I have to set my own schedule
For someone who has never fit very well into ‘traditional’ work schedules, this one is a real drag. Getting up at what some would consider a reasonable time (5 or 6 am; just shoot me now) is a thing of the past.
Do I know I should get up at before 8 am? Probably.
Do I actually get up at 6 or 7? Usually not.
Granted, I really should consider getting up when my husband gets up for work, but often my mind has been pouring over business ideas before I fall asleep, so I’ll blame my late rising on lack of sleep due to my business. That’s legitimate, right?
Clients that are a pain in the butt can go jump in a hole
There aren’t an abundance of these types of clients, but firing a client is not much fun. Sometimes they just aren’t a good fit and you have to refer them to a great friend who might work out better. Sometimes they’re just awful to work with and you wouldn’t wish them on your worst enemy, though, and you have to let them go gently.
Not having to work with these clients ever again is the pits. I mean, it’s not like you ever fire your boss, right? So none of us really come into entrepreneurship with the experience to properly fire a client! You have to agonize over how to do it and ponder what your life will be like after they’re gone from your project schedule. You mean I won’t get five emails asking the same thing or never receive an email with the information we need to actually start the project? Rats.
There’s no income limit anymore
I have to tell you, knowing that there’s only so far I could advance in my previous jobs was a huge motivator. Salary cap with a measly ‘bonus’ each year that’s supposed to make up for the cap? LOVE IT.
Now that I’m an entrepreneur, I no longer have that income ceiling to look forward to. Who wants to work with the knowledge that they can increase their own salary when they merit it?
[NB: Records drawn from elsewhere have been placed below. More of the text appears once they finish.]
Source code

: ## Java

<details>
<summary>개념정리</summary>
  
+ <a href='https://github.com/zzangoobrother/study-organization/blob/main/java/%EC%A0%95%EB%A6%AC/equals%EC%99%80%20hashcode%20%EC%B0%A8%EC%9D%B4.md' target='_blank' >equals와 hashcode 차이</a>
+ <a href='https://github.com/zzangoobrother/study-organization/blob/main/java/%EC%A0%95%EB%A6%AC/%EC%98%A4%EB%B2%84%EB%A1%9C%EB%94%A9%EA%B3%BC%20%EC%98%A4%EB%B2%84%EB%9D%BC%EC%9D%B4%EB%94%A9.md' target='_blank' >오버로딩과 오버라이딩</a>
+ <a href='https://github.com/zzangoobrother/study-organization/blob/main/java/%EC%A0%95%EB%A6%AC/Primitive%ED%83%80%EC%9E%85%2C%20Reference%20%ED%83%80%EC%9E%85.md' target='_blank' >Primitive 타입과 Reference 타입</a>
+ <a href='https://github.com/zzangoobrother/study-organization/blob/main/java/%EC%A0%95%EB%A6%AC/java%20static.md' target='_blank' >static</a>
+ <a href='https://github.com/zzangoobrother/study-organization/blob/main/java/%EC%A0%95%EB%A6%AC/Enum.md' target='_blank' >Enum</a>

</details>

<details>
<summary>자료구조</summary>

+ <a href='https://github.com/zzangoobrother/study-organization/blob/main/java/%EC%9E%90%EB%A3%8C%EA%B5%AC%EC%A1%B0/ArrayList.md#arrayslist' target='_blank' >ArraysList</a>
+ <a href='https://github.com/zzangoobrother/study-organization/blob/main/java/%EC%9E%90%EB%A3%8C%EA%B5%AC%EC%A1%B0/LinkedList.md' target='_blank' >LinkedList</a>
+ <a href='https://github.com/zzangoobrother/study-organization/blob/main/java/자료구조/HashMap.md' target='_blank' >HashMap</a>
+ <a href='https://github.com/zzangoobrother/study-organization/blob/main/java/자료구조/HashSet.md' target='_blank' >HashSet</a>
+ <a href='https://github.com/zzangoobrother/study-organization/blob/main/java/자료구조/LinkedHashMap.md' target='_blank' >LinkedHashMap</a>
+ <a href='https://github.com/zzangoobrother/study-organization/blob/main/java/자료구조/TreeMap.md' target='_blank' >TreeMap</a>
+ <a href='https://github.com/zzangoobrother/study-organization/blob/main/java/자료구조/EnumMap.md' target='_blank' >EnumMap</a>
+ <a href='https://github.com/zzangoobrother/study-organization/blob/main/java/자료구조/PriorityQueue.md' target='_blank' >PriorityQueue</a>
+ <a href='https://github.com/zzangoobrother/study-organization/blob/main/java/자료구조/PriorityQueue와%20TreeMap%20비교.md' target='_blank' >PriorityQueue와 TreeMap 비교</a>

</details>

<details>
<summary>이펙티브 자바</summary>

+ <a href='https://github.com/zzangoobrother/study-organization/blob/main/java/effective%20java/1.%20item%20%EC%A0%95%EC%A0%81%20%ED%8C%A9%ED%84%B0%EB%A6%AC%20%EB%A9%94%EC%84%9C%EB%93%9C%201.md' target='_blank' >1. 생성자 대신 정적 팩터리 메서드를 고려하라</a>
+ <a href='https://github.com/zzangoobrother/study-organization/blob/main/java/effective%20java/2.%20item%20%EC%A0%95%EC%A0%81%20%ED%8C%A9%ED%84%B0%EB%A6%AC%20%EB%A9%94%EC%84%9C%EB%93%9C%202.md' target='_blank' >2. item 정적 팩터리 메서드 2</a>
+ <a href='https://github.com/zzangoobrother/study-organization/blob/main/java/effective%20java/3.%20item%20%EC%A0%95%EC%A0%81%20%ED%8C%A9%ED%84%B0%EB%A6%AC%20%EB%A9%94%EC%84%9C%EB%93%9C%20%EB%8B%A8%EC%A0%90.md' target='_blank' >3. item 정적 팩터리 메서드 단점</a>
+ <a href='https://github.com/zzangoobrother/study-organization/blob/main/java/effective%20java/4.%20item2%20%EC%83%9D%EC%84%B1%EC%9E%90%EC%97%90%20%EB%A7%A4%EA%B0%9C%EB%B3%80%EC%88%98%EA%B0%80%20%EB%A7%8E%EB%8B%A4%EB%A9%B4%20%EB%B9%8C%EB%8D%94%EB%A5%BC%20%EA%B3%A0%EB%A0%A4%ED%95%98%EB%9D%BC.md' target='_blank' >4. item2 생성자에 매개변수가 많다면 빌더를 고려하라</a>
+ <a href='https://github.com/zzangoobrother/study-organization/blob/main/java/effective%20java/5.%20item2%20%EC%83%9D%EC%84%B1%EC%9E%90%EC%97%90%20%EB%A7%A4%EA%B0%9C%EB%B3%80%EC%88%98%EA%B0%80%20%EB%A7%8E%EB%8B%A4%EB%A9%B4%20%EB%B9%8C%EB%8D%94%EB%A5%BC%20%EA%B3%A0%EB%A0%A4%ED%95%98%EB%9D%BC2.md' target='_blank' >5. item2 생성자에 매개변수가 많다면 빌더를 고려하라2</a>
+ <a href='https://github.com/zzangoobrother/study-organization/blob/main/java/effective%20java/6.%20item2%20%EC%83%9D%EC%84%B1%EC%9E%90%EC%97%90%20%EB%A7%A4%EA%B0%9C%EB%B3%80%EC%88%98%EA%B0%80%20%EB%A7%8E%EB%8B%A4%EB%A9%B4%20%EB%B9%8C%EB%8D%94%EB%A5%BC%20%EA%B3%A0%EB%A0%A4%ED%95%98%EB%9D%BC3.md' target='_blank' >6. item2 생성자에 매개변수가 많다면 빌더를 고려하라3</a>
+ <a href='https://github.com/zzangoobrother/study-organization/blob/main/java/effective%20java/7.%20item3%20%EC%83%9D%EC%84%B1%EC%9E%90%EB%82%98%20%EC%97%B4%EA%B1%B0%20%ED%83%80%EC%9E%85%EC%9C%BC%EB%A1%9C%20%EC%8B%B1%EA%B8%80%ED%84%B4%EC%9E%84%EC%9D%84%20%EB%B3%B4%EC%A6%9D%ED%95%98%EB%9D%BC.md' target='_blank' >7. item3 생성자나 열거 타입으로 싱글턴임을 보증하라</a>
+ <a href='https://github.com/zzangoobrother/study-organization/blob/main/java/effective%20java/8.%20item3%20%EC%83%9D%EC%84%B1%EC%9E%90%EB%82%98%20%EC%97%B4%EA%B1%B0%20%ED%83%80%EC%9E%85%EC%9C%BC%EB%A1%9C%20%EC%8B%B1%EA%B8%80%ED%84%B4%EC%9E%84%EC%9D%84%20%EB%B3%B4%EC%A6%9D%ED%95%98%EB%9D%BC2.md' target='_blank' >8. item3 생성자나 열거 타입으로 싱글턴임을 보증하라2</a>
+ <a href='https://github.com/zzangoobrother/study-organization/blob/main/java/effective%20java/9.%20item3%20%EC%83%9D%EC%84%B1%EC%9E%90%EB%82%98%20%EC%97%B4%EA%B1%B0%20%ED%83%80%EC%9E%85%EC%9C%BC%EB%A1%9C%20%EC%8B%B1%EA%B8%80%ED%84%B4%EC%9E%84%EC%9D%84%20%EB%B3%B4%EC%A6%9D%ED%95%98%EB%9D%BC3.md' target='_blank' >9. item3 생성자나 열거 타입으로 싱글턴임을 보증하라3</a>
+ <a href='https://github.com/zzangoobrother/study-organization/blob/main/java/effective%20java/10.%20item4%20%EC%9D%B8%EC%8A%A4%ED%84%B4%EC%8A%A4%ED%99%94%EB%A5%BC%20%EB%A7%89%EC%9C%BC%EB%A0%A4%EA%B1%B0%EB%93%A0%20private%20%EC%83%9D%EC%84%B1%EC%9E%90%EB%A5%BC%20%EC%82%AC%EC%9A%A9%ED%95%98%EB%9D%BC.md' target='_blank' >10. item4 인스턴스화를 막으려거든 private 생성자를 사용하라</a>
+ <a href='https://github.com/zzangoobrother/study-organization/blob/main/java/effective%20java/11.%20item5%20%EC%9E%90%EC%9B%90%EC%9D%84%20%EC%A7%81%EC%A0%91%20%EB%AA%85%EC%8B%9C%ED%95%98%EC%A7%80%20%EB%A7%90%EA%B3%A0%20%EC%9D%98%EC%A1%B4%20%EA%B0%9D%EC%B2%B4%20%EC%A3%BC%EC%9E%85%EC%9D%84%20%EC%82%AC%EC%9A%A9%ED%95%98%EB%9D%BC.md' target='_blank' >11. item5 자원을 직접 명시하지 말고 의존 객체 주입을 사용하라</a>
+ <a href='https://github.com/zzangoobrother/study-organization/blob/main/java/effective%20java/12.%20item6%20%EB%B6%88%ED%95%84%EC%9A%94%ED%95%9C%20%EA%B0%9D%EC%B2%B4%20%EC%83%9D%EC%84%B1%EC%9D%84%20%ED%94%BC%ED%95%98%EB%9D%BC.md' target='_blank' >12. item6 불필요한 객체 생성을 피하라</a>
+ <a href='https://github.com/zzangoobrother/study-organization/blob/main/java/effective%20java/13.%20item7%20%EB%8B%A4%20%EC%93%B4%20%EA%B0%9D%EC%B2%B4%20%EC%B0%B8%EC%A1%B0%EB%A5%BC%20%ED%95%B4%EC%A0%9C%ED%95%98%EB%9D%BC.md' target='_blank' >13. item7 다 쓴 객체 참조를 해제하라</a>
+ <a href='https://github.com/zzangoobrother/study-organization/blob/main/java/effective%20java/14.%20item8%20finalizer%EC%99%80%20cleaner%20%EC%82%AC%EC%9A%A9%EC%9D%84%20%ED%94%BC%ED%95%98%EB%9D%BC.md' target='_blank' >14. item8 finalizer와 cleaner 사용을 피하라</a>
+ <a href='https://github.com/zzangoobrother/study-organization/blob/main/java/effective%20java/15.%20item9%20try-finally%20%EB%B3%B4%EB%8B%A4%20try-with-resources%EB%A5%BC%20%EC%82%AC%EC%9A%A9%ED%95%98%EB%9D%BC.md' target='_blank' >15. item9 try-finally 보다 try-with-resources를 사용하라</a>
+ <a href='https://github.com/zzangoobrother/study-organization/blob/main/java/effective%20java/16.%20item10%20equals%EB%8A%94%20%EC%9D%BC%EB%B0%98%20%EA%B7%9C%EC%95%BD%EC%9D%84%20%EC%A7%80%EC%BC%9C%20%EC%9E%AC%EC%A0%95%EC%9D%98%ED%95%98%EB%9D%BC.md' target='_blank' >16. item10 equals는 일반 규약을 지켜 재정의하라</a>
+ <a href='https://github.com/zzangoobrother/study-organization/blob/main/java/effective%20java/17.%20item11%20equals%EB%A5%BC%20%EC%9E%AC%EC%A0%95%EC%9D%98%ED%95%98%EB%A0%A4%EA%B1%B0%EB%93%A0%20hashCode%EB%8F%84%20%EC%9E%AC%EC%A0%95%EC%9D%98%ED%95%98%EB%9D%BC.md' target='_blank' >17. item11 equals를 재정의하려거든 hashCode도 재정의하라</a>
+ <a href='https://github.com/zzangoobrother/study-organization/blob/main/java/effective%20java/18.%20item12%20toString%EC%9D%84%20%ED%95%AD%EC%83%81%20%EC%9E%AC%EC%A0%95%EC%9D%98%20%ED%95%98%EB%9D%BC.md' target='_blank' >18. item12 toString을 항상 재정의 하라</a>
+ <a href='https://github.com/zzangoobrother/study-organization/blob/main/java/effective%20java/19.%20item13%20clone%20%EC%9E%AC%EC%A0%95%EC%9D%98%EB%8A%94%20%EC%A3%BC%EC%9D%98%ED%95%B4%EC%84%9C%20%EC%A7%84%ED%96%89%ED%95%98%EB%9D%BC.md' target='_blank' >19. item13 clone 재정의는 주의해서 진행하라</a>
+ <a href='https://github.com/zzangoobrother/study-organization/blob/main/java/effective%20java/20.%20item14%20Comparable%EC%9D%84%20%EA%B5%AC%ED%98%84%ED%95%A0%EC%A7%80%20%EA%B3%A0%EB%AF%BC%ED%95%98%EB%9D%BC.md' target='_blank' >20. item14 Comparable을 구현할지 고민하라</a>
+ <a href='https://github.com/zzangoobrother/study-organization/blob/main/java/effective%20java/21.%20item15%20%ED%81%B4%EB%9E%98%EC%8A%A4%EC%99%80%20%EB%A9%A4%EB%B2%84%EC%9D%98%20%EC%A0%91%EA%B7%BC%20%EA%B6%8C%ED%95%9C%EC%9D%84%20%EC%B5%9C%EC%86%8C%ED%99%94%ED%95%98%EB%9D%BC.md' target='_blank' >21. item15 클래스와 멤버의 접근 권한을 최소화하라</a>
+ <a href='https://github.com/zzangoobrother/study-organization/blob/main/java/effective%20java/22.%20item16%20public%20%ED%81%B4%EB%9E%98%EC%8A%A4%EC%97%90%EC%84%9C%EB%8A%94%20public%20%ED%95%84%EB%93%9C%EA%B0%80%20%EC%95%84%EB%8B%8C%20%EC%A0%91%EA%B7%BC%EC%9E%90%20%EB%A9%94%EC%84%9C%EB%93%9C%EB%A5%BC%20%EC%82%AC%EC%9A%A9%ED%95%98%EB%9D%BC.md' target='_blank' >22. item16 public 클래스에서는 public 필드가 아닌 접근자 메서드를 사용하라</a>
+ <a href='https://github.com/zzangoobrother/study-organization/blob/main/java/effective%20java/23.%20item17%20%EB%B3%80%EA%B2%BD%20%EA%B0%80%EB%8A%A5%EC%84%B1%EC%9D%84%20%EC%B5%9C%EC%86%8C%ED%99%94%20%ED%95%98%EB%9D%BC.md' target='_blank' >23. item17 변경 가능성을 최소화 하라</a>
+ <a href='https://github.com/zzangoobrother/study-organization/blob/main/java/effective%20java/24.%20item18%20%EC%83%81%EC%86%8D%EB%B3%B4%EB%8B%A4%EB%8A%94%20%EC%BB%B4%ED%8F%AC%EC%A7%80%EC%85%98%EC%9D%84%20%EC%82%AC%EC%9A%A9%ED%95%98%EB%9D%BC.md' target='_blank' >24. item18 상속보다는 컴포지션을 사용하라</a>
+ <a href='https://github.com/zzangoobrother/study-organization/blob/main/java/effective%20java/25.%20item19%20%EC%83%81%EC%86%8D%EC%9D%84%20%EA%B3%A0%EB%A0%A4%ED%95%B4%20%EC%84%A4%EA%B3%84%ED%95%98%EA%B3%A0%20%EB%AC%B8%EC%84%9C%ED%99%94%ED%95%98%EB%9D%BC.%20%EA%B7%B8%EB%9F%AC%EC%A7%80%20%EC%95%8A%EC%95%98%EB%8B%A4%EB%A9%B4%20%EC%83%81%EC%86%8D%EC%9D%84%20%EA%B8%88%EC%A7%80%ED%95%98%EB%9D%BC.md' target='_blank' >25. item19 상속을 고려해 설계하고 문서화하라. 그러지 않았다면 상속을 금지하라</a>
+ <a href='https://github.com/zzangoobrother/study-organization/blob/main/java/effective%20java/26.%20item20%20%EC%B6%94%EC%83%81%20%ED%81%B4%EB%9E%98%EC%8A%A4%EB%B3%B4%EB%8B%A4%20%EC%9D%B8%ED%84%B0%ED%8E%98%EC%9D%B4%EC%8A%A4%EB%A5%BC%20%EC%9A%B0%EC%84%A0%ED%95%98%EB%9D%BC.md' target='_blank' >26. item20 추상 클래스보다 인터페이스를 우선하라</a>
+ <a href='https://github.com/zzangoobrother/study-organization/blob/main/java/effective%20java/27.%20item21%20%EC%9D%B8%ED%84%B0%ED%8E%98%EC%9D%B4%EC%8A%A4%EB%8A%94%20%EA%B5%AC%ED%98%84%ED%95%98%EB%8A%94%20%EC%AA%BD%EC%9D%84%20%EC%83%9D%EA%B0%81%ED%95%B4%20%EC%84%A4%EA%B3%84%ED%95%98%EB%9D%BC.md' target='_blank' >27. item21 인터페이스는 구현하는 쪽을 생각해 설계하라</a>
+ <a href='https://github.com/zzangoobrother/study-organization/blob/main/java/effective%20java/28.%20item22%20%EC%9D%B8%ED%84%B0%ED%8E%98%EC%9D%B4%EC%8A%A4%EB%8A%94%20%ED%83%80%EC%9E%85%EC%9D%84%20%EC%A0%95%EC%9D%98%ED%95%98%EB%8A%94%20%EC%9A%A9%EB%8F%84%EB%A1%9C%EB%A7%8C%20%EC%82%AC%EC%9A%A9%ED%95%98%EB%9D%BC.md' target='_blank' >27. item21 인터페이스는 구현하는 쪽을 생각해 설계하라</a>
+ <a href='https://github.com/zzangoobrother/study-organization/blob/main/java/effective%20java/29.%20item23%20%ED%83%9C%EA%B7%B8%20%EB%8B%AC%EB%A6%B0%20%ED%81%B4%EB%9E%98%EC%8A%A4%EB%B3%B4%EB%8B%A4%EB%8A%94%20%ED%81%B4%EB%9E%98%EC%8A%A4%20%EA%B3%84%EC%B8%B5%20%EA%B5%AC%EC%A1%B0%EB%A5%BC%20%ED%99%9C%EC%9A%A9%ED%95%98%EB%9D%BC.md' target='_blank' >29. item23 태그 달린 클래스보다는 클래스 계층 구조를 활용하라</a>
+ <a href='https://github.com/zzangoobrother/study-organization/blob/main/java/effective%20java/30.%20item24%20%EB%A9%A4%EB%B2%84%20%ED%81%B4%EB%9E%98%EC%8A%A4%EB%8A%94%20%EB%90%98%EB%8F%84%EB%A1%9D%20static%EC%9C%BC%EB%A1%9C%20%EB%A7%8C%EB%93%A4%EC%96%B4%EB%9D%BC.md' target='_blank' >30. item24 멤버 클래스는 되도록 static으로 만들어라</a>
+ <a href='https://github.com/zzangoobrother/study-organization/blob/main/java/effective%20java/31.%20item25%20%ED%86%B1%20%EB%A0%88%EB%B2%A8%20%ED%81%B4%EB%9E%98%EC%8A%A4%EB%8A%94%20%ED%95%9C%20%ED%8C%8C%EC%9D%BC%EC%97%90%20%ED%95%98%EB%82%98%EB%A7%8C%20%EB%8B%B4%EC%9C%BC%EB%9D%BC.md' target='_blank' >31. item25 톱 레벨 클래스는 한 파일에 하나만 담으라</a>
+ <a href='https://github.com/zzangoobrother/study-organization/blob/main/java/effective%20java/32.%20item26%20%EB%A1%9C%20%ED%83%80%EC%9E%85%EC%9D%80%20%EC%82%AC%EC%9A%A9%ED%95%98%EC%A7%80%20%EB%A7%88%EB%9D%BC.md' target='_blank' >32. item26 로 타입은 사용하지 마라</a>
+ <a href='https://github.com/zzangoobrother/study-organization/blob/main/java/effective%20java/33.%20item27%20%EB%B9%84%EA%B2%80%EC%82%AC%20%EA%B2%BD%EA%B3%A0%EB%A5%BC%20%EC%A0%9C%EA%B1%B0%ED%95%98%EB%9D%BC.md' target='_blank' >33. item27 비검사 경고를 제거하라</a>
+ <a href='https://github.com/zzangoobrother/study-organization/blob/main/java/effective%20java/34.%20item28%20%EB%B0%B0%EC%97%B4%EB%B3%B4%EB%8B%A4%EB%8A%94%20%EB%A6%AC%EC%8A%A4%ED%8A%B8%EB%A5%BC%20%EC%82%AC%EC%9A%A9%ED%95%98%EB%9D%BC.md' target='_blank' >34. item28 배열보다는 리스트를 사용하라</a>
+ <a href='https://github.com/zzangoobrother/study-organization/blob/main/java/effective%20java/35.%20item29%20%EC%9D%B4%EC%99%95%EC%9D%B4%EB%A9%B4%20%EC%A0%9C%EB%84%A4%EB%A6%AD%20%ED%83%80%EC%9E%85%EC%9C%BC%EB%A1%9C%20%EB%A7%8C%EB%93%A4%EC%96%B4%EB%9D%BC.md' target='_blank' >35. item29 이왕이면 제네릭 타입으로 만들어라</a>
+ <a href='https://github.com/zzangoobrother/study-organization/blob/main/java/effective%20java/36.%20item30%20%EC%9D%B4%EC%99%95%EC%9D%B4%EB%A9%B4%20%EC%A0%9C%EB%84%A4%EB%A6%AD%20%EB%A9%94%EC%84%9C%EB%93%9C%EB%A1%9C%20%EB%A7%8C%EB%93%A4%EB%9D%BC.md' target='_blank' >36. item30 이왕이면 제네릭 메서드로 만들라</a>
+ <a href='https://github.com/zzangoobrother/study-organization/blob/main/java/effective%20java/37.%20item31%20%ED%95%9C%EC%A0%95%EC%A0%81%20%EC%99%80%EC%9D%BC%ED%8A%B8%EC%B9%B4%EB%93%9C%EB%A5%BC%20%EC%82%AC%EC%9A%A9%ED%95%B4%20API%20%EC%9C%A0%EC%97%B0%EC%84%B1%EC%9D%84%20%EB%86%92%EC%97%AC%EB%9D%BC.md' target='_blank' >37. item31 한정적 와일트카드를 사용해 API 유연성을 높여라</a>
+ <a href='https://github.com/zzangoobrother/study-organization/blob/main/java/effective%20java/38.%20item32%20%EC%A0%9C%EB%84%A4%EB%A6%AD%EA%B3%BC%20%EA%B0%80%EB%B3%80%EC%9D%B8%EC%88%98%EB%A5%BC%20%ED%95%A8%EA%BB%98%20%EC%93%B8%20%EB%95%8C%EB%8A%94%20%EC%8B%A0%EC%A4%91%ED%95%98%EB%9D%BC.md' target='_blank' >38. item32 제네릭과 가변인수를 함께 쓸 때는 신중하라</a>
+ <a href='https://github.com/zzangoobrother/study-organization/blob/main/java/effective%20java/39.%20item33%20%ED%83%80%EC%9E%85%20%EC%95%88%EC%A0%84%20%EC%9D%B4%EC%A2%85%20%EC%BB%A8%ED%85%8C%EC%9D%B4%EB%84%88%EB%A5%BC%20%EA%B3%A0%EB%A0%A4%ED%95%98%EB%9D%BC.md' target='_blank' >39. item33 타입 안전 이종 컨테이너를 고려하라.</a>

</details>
That’s not even a factor in why we pursue entrepreneurship, after all…
But the biggest reason: I’m not able to hate my job anymore
Any chronic complainers in the house? I’ll raise my hand too. As a recovering chronic complainer, hating my job was apparently nearly a necessity. If there wasn’t something to complain about, it wasn’t worth working there.
Now that I’m creating my own job and get to CHOOSE what I want to work on (what a novel concept!) and who I want to work with, I don’t have much to complain about anymore, though! Sure, there’s the occasional difficult client, but they come and go and then it’s over. No more bosses whose mission is to make everyone’s life miserable; no more hour-long commute with horrible drivers. Nope, life is pretty good now and I no longer have much to complain about. Sigh.